Sayangnya, dari 88 titik dapur SPPG Terpencil yang ditargetkan khusus di Kabupaten Kepulauan Aru, baru 5 titik masuk dalam tahap penilaian oleh Badan Gisi Nasional.

Menurut Yordan Samloy, sesuai data yang dikumpulkan, BGN targetkan 51.400 penerima manfaat, tetapi untuk dapurnya tahun 2026 ini ditargetkan 8 dapur Aglomerasi di Kota Dobo, sementara 88 dapur SPPG terpencil di pulau-pulau terluar di Kepulauan Aru. “Sejauh ini data yang kami kumpulkan itu kami targetkan 51.400 penerima manfaat, namun untuk dapurnya, kita targetkan di tahun ini ada 8 dapur Aglomerasi dalam kota Dobo, dan 88 dapur SPPG terpencil itu diantaranya SK pertama 53 titik dan SK kedua, 35 titik. Sementara yang baru dimasukkan dan dilakukan penilaian itu ada 5 titik. Jadi sisa 83 titik dapur yang sementara dalam proses persiapan”. Jelasnya.

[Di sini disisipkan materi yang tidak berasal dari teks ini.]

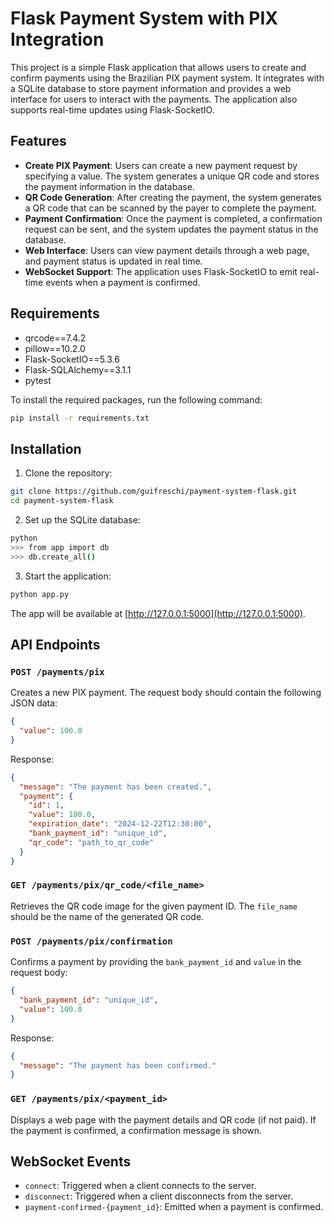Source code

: # Flask Payment System with PIX Integration

This project is a simple Flask application that allows users to create and confirm payments using the Brazilian PIX payment system. It integrates with a SQLite database to store payment information and provides a web interface for users to interact with the payments. The application also supports real-time updates using Flask-SocketIO.

## Features

- **Create PIX Payment**: Users can create a new payment request by specifying a value. The system generates a unique QR code and stores the payment information in the database.
- **QR Code Generation**: After creating the payment, the system generates a QR code that can be scanned by the payer to complete the payment.
- **Payment Confirmation**: Once the payment is completed, a confirmation request can be sent, and the system updates the payment status in the database.
- **Web Interface**: Users can view payment details through a web page, and payment status is updated in real time.
- **WebSocket Support**: The application uses Flask-SocketIO to emit real-time events when a payment is confirmed.

## Requirements

- qrcode==7.4.2
- pillow==10.2.0
- Flask-SocketIO==5.3.6
- Flask-SQLAlchemy==3.1.1
- pytest

To install the required packages, run the following command:

```bash
pip install -r requirements.txt
```

## Installation

1. Clone the repository:

```bash
git clone https://github.com/guifreschi/payment-system-flask.git
cd payment-system-flask
```

2. Set up the SQLite database:

```bash
python
>>> from app import db
>>> db.create_all()
```

3. Start the application:

```bash
python app.py
```

The app will be available at [http://127.0.0.1:5000](http://127.0.0.1:5000).

## API Endpoints

### `POST /payments/pix`
Creates a new PIX payment. The request body should contain the following JSON data:

```json
{
  "value": 100.0
}
```

Response:

```json
{
  "message": "The payment has been created.",
  "payment": {
    "id": 1,
    "value": 100.0,
    "expiration_date": "2024-12-22T12:30:00",
    "bank_payment_id": "unique_id",
    "qr_code": "path_to_qr_code"
  }
}
```

### `GET /payments/pix/qr_code/<file_name>`
Retrieves the QR code image for the given payment ID. The `file_name` should be the name of the generated QR code.

### `POST /payments/pix/confirmation`
Confirms a payment by providing the `bank_payment_id` and `value` in the request body:

```json
{
  "bank_payment_id": "unique_id",
  "value": 100.0
}
```

Response:

```json
{
  "message": "The payment has been confirmed."
}
```

### `GET /payments/pix/<payment_id>`
Displays a web page with the payment details and QR code (if not paid). If the payment is confirmed, a confirmation message is shown.

## WebSocket Events

- `connect`: Triggered when a client connects to the server.
- `disconnect`: Triggered when a client disconnects from the server.
- `payment-confirmed-{payment_id}`: Emitted when a payment is confirmed.

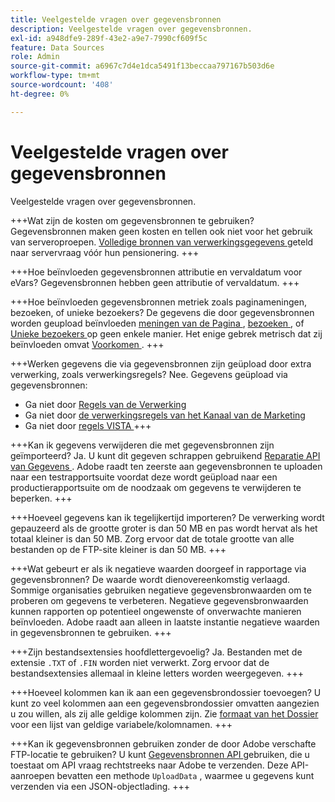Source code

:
 ```yaml
---
title: Veelgestelde vragen over gegevensbronnen
description: Veelgestelde vragen over gegevensbronnen.
exl-id: a948dfe9-289f-43e2-a9e7-7990cf609f5c
feature: Data Sources
role: Admin
source-git-commit: a6967c7d4e1dca5491f13beccaa797167b503d6e
workflow-type: tm+mt
source-wordcount: '408'
ht-degree: 0%

---
```


# Veelgestelde vragen over gegevensbronnen

Veelgestelde vragen over gegevensbronnen.

+++Wat zijn de kosten om gegevensbronnen te gebruiken?
Gegevensbronnen maken geen kosten en tellen ook niet voor het gebruik van serveroproepen. [ Volledige bronnen van verwerkingsgegevens ](full-processing-eol.md) geteld naar servervraag vóór hun pensionering.
+++

+++Hoe beïnvloeden gegevensbronnen attributie en vervaldatum voor eVars?
Gegevensbronnen hebben geen attributie of vervaldatum.
+++

+++Hoe beïnvloeden gegevensbronnen metriek zoals paginameningen, bezoeken, of unieke bezoekers?
De gegevens die door gegevensbronnen worden geupload beïnvloeden [ meningen van de Pagina ](/help/components/metrics/page-views.md), [ bezoeken ](/help/components/metrics/visits.md), of [ Unieke bezoekers ](/help/components/metrics/unique-visitors.md) op geen enkele manier. Het enige gebrek metrisch dat zij beïnvloeden omvat [ Voorkomen ](/help/components/metrics/occurrences.md).
+++

+++Werken gegevens die via gegevensbronnen zijn geüpload door extra verwerking, zoals verwerkingsregels?
Nee. Gegevens geüpload via gegevensbronnen:

* Ga niet door [ Regels van de Verwerking ](/help/admin/tools/manage-rs/edit-settings/general/processing-rules/pr-overview.md)
* Ga niet door [ de verwerkingsregels van het Kanaal van de Marketing ](/help/admin/tools/manage-rs/edit-settings/marketing-channels/c-rules.md)
* Ga niet door [ regels VISTA ](/help/technotes/vista.md)
+++

+++Kan ik gegevens verwijderen die met gegevensbronnen zijn geïmporteerd?
Ja. U kunt dit gegeven schrappen gebruikend [ Reparatie API van Gegevens ](https://developer.adobe.com/analytics-apis/docs/2.0/guides/endpoints/data-repair/). Adobe raadt ten zeerste aan gegevensbronnen te uploaden naar een testrapportsuite voordat deze wordt geüpload naar een productierapportsuite om de noodzaak om gegevens te verwijderen te beperken.
+++

+++Hoeveel gegevens kan ik tegelijkertijd importeren?
De verwerking wordt gepauzeerd als de grootte groter is dan 50 MB en pas wordt hervat als het totaal kleiner is dan 50 MB. Zorg ervoor dat de totale grootte van alle bestanden op de FTP-site kleiner is dan 50 MB.
+++

+++Wat gebeurt er als ik negatieve waarden doorgeef in rapportage via gegevensbronnen?
De waarde wordt dienovereenkomstig verlaagd. Sommige organisaties gebruiken negatieve gegevensbronwaarden om te proberen om gegevens te verbeteren. Negatieve gegevensbronwaarden kunnen rapporten op potentieel ongewenste of onverwachte manieren beïnvloeden. Adobe raadt aan alleen in laatste instantie negatieve waarden in gegevensbronnen te gebruiken.
+++

+++Zijn bestandsextensies hoofdlettergevoelig?
Ja. Bestanden met de extensie `.TXT` of `.FIN` worden niet verwerkt. Zorg ervoor dat de bestandsextensies allemaal in kleine letters worden weergegeven.
+++

+++Hoeveel kolommen kan ik aan een gegevensbrondossier toevoegen?
U kunt zo veel kolommen aan een gegevensbrondossier omvatten aangezien u zou willen, als zij alle geldige kolommen zijn. Zie [ formaat van het Dossier ](file-format.md) voor een lijst van geldige variabele/kolomnamen.
+++

+++Kan ik gegevensbronnen gebruiken zonder de door Adobe verschafte FTP-locatie te gebruiken?
U kunt [ Gegevensbronnen API ](https://developer.adobe.com/analytics-apis/docs/1.4/guides/data-sources/) gebruiken, die u toestaat om API vraag rechtstreeks naar Adobe te verzenden. Deze API-aanroepen bevatten een methode `UploadData` , waarmee u gegevens kunt verzenden via een JSON-objectlading.
+++
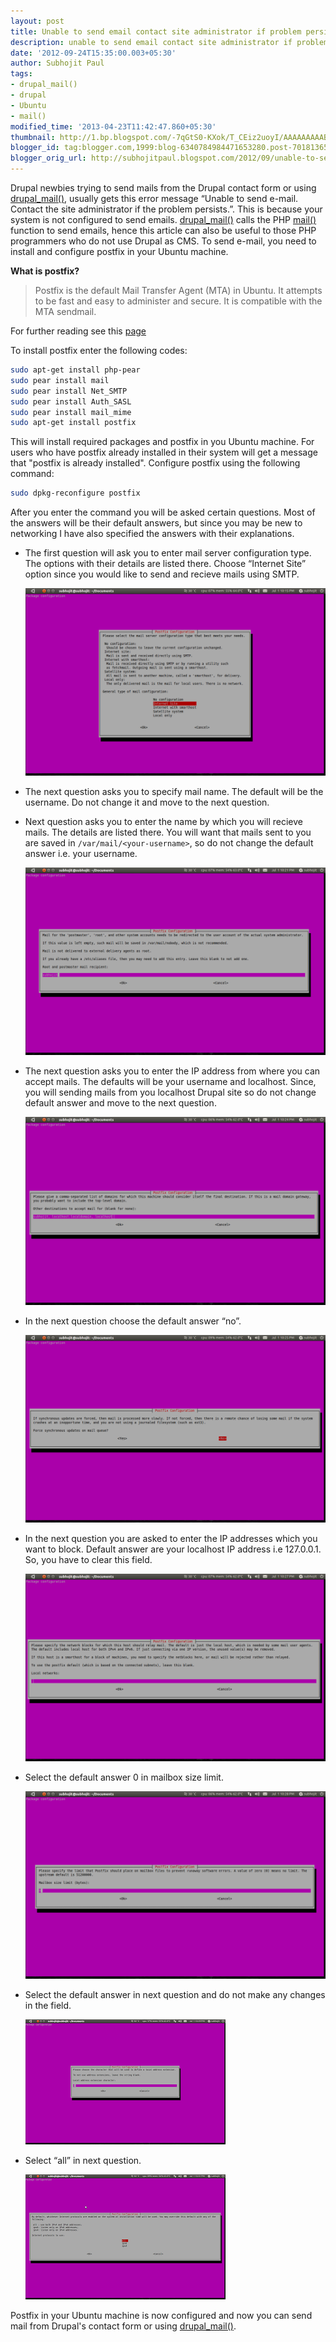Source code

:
 ```yaml
---
layout: post
title: Unable to send email contact site administrator if problem persists
description: unable to send email contact site administrator if problem persists ubuntu drupal
date: '2012-09-24T15:35:00.003+05:30'
author: Subhojit Paul
tags:
- drupal_mail()
- drupal
- Ubuntu
- mail()
modified_time: '2013-04-23T11:42:47.860+05:30'
thumbnail: http://1.bp.blogspot.com/-7qGtS0-KXok/T_CEiz2uoyI/AAAAAAAAABY/yiVY5pKU4xc/s72-c/Screenshot-1.png
blogger_id: tag:blogger.com,1999:blog-6340784984471653280.post-7018136598191482441
blogger_orig_url: http://subhojitpaul.blogspot.com/2012/09/unable-to-send-e-mail-contact-site.html
---
```


Drupal newbies trying to send mails from the Drupal contact form or using [drupal_mail()](http://api.drupal.org/api/drupal/includes!mail.inc/function/drupal_mail), usually gets this error message “Unable to send e-mail. Contact the site administrator if the problem persists.”. This is because your system is not configured to send emails.
[drupal_mail()](http://api.drupal.org/api/drupal/includes!mail.inc/function/drupal_mail) calls the PHP [mail()](http://php.net/manual/en/function.mail.php) function to send emails, hence this article can also be useful to those PHP programmers who do not use Drupal as CMS.
To send e-mail, you need to install and configure postfix in your Ubuntu machine.

**What is postfix?**

> Postfix is the default Mail Transfer Agent (MTA) in Ubuntu. It attempts to be fast and easy to administer and secure. It is compatible with the MTA sendmail.

For further reading see this [page](https://help.ubuntu.com/10.04/serverguide/postfix.html)

To install postfix enter the following codes:

```bash
sudo apt-get install php-pear
sudo pear install mail
sudo pear install Net_SMTP
sudo pear install Auth_SASL
sudo pear install mail_mime
sudo apt-get install postfix
```

This will install required packages and postfix in you Ubuntu machine.
For users who have postfix already installed in their system will get a  message that "postfix is already installed".
Configure postfix using the following command:
```bash
sudo dpkg-reconfigure postfix
```

After you enter the command you will be asked certain questions. Most of the answers will be their default answers, but since you may be new to networking I have also specified the answers with their explanations.

*   The first question will ask you to enter mail server configuration type. The options with their details are listed there. Choose “Internet Site” option since you would like to send and recieve mails using SMTP.

    [![](../images/post_6/internet-setting.png)](../images/post_6/internet-setting.png)

*   The next question asks you to specify mail name. The default will be the username. Do not change it and move to the next question.

*   Next question asks you to enter the name by which you will recieve mails. The details are listed there. You will want that mails sent to you are saved in `/var/mail/<your-username>`, so do not change the default answer i.e. your username.

    [![](../images/post_6/username-setting.png)](../images/post_6/username-setting.png)


*   The next question asks you to enter the IP address from where you can accept mails. The defaults will be your username and localhost. Since, you will sending mails from you localhost Drupal site so do not change default answer and move to the next question.

    [![](../images/post_6/localhost-setting.png)](../images/post_6/localhost-setting.png)

*   In the next question choose the default answer “no”.

    [![](../images/post_6/answer-setting.png)](../images/post_6/answer-setting.png)

*   In the next question you are asked to enter the IP addresses which you want to block. Default answer are your localhost IP address i.e 127.0.0.1. So, you have to clear this field.

    [![](../images/post_6/ipaddress-setting.png)](../images/post_6/ipaddress-setting.png)

*   Select the default answer 0 in mailbox size limit.

    [![](../images/post_6/mailbox-setting.png)](../images/post_6/mailbox-setting.png)

*   Select the default answer in next question and do not make any changes in the field.

    [![](../images/post_6/extension-setting.png)](../images/post_6/extension-setting.png)

*   Select “all” in next question.

    [![](../images/post_6/protocol-setting.png)](../images/post_6/protocol-setting.png)

Postfix in your Ubuntu machine is now configured and now you can send mail from Drupal's contact form or using [drupal_mail()](http://api.drupal.org/api/drupal/includes!mail.inc/function/drupal_mail).
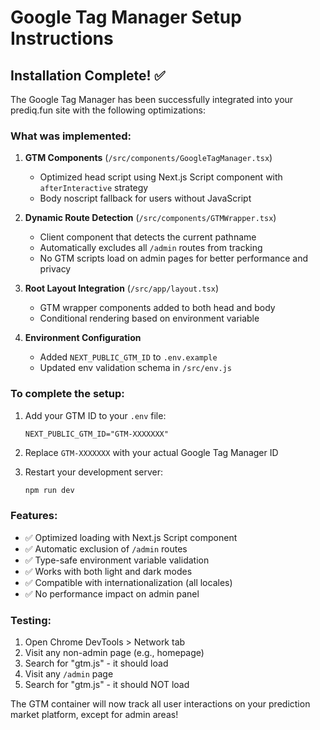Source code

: # Google Tag Manager Setup Instructions

## Installation Complete! ✅

The Google Tag Manager has been successfully integrated into your prediq.fun site with the following optimizations:

### What was implemented:

1. **GTM Components** (`/src/components/GoogleTagManager.tsx`)
   - Optimized head script using Next.js Script component with `afterInteractive` strategy
   - Body noscript fallback for users without JavaScript

2. **Dynamic Route Detection** (`/src/components/GTMWrapper.tsx`)
   - Client component that detects the current pathname
   - Automatically excludes all `/admin` routes from tracking
   - No GTM scripts load on admin pages for better performance and privacy

3. **Root Layout Integration** (`/src/app/layout.tsx`)
   - GTM wrapper components added to both head and body
   - Conditional rendering based on environment variable

4. **Environment Configuration**
   - Added `NEXT_PUBLIC_GTM_ID` to `.env.example`
   - Updated env validation schema in `/src/env.js`

### To complete the setup:

1. Add your GTM ID to your `.env` file:
   ```
   NEXT_PUBLIC_GTM_ID="GTM-XXXXXXX"
   ```

2. Replace `GTM-XXXXXXX` with your actual Google Tag Manager ID

3. Restart your development server:
   ```bash
   npm run dev
   ```

### Features:

- ✅ Optimized loading with Next.js Script component
- ✅ Automatic exclusion of `/admin` routes
- ✅ Type-safe environment variable validation
- ✅ Works with both light and dark modes
- ✅ Compatible with internationalization (all locales)
- ✅ No performance impact on admin panel

### Testing:

1. Open Chrome DevTools > Network tab
2. Visit any non-admin page (e.g., homepage)
3. Search for "gtm.js" - it should load
4. Visit any `/admin` page
5. Search for "gtm.js" - it should NOT load

The GTM container will now track all user interactions on your prediction market platform, except for admin areas!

Dikatakan, untuk pulau-pulau terluar yang dipersiapkan menuju ke 5 titik dapur yang ada dalam tahap penilaian yang disebutkan diantaranya adalah Desa Lau-Lau, Desa Ujir, Desa Sewer, Desa Kobaseltimur dan Desa Warabal. “Lima (5) titik ini sudah masuk dalam tahap penilaian dan kalau berhasil sesuai dengan ketentuan yang ditetapkan oleh Badan Gisi Nasional khusus untuk wilayah 3T, maka SPPG dari 5 titik ini siap untuk dioperasikan dan yang pasti akan melayani Desa-desa yang ada disekitarnya. Sementara untuk penerima manfaat yang sejauh ini kami dapat dari investor atau mitra yang membangun SPPG itu datanya diambil dari sekolah dan puskesmas setempat dimana Ujir itu 248 penerima manfaat, Lau-lau 134, Sewer ada 315 penerima manfaat, Warabal 150 dan Kobaseltimur ada 140 penerima manfaat. Namun penerima manfaat ini perlu kita ferivikasi lagi karena kepala SPPG nanti akan turun untuk verifikasi penerima manfaat yang ada diwilayah tersebut, sekaligus MoU dengan sekolah-sekolah dan pos yandu-pos yandu yang ada disana”. Jelasnya.

Ditambahkan, untuk penerima manfaat sementara yang ditetapkan oleh Badan Gisi Nasional sesuai petunjuk adalah murid SD, SMP, SMA ditambah TK Paud Yedita dan juga ibu hamil, ibu menyusui dan balita. Namun, katanya, ada informasi terbaru untuk penerima manfaat MBG yang akan dimasukkan dalam Juknis adalah anak jalanan atau anak putus sekolah. “Memang belum dimuat didalam juknis tetapi sesuai informasi terbaru bahwa penerima manfaat MBG itu juga termasuk anak putus sekolah atau anak jalanan, namun kami belum terapkan dan belum dimuat dalam juknis Badan Gisi Nasional”. Tandasnya.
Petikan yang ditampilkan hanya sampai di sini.